┌──
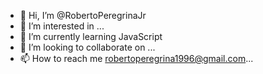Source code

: - 👋 Hi, I’m @RobertoPeregrinaJr
- 👀 I’m interested in ...
- 🌱 I’m currently learning JavaScript
- 💞️ I’m looking to collaborate on ...
- 📫 How to reach me robertoperegrina1996@gmail.com...

<!---
RobertoPeregrinaJr/RobertoPeregrinaJr is a ✨ special ✨ repository because its `README.md` (this file) appears on your GitHub profile.
You can click the Preview link to take a look at your changes.
--->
└──
Write out the data above exactly, minus any images.

Source code

: - 👋 Hi, I’m @RobertoPeregrinaJr
- 👀 I’m interested in ...
- 🌱 I’m currently learning JavaScript
- 💞️ I’m looking to collaborate on ...
- 📫 How to reach me robertoperegrina1996@gmail.com...

<!---
RobertoPeregrinaJr/RobertoPeregrinaJr is a ✨ special ✨ repository because its `README.md` (this file) appears on your GitHub profile.
You can click the Preview link to take a look at your changes.
--->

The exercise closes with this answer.